We appreciate your visit to Q2 The following particulars are available about the lease Lessor s Cost of leased computer 59000Fair value of the leased computer at the inception of. This page offers clear insights and highlights the essential aspects of the topic. Our goal is to provide a helpful and engaging learning experience. Explore the content and find the answers you need!
Answer :
To determine whether the lease is a finance lease or an operating lease, we need to analyze the lease terms according to the financial accounting standards.
(a) Classification of the Lease:
A lease is classified as a finance lease if it transfers substantially all the risks and rewards associated with ownership of the asset.

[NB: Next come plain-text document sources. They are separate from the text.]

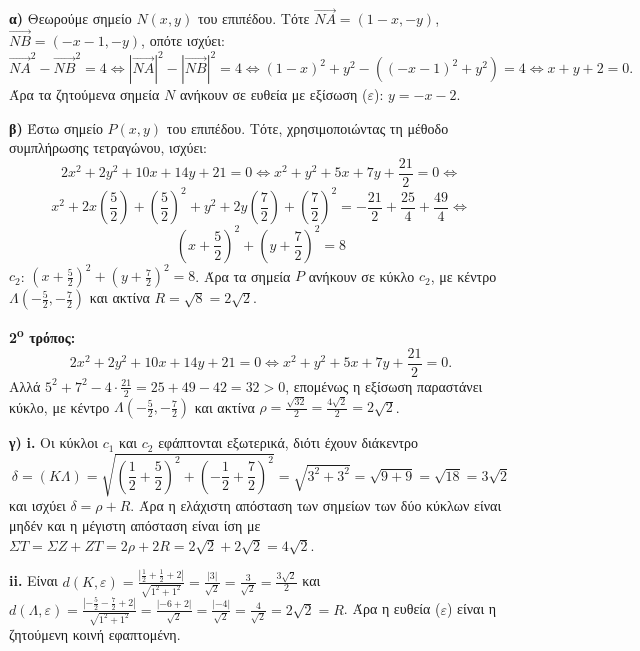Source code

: \textbf{α)} Θεωρούμε σημείο $N(x, y)$ του επιπέδου. Τότε $\vec{NA} = (1-x, -y)$, $\vec{NB} = (-x-1, -y)$, οπότε ισχύει:
\[
\vec{NA}^2 - \vec{NB}^2 = 4 \Leftrightarrow |\vec{NA}|^2 - |\vec{NB}|^2 = 4 \Leftrightarrow (1-x)^2 + y^2 - ((-x-1)^2 + y^2) = 4 \Leftrightarrow x+y+2=0.
\]
Άρα τα ζητούμενα σημεία $N$ ανήκουν σε ευθεία με εξίσωση ($\varepsilon$): $y = -x-2$.

\textbf{β)} Έστω σημείο $P(x, y)$ του επιπέδου. Τότε, χρησιμοποιώντας τη μέθοδο συμπλήρωσης τετραγώνου, ισχύει:
\[
2x^2 + 2y^2 + 10x + 14y + 21 = 0 \Leftrightarrow x^2 + y^2 + 5x + 7y + \frac{21}{2} = 0 \Leftrightarrow
\]
\[
x^2 + 2x\left(\frac{5}{2}\right) + \left(\frac{5}{2}\right)^2 + y^2 + 2y\left(\frac{7}{2}\right) + \left(\frac{7}{2}\right)^2 = -\frac{21}{2} + \frac{25}{4} + \frac{49}{4} \Leftrightarrow
\]
\[
\left(x+\frac{5}{2}\right)^2 + \left(y+\frac{7}{2}\right)^2 = 8
\]
$c_2$: $\left(x+\frac{5}{2}\right)^2 + \left(y+\frac{7}{2}\right)^2 = 8$.
Άρα τα σημεία $P$ ανήκουν σε κύκλο $c_2$, με κέντρο $\Lambda\left(-\frac{5}{2}, -\frac{7}{2}\right)$ και ακτίνα $R = \sqrt{8} = 2\sqrt{2}$.

\textbf{2\textsuperscript{o} τρόπος:}
\[
2x^2 + 2y^2 + 10x + 14y + 21 = 0 \Leftrightarrow x^2 + y^2 + 5x + 7y + \frac{21}{2} = 0.
\]
Αλλά $5^2 + 7^2 - 4 \cdot \frac{21}{2} = 25 + 49 - 42 = 32 > 0$, επομένως η εξίσωση παραστάνει κύκλο, με κέντρο
$\Lambda\left(-\frac{5}{2}, -\frac{7}{2}\right)$ και ακτίνα $\rho = \frac{\sqrt{32}}{2} = \frac{4\sqrt{2}}{2} = 2\sqrt{2}$.

\textbf{γ)}
\textbf{i.} Οι κύκλοι $c_1$ και $c_2$ εφάπτονται εξωτερικά, διότι έχουν διάκεντρο
\[
\delta = (K\Lambda) = \sqrt{\left(\frac{1}{2}+\frac{5}{2}\right)^2 + \left(-\frac{1}{2}+\frac{7}{2}\right)^2} = \sqrt{3^2 + 3^2} = \sqrt{9+9} = \sqrt{18} = 3\sqrt{2}
\]
και ισχύει $\delta = \rho + R$.
Άρα η ελάχιστη απόσταση των σημείων των δύο κύκλων είναι μηδέν και η μέγιστη απόσταση είναι ίση με $\Sigma T = \Sigma Z + Z T = 2\rho + 2R = 2\sqrt{2} + 2\sqrt{2} = 4\sqrt{2}$.

\textbf{ii.} Είναι $d(K, \varepsilon) = \frac{\left|\frac{1}{2} + \frac{1}{2} + 2\right|}{\sqrt{1^2+1^2}} = \frac{|3|}{\sqrt{2}} = \frac{3}{\sqrt{2}} = \frac{3\sqrt{2}}{2}$ και $d(\Lambda, \varepsilon) = \frac{\left|-\frac{5}{2} - \frac{7}{2} + 2\right|}{\sqrt{1^2+1^2}} = \frac{|-6+2|}{\sqrt{2}} = \frac{|-4|}{\sqrt{2}} = \frac{4}{\sqrt{2}} = 2\sqrt{2} = R$.
Άρα η ευθεία ($\varepsilon$) είναι η ζητούμενη κοινή εφαπτομένη.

This typically involves criteria such as:
Transfer of Ownership: This lease does not specify transfer of ownership, so it does not meet this criterion.
Purchase Option: The lessee has an option to continue the lease at a nominal rent, indicating a possible bargain purchase.
Lease Term: The lease term covers a substantial part of the asset's economic life. For computers, typically about 5 years, 4 years is a significant portion.
Present Value of Lease Payments: If the present value of lease payments amounts to at least substantially all of the fair value of the asset, it is a finance lease. We can calculate the present value using the discount rate of 14%.
Residual Value: The residual value and its guarantee from the lessee vs third reflection on true economic life left.
Given that:
- The present value of lease payments is substantial considering a 14% rate.
- The economic life covered by the lease term along with option effectively for a nominal amount suggests a finance lease.
(b) Journal Entries for the Finance Lease:
Initial Recognition
On January 1, 2004, when the lease begins and given the lease is considered a finance lease, the lessee recognizes an asset and liability at the lower of the fair value of the leased asset and the present value of the minimum lease payments.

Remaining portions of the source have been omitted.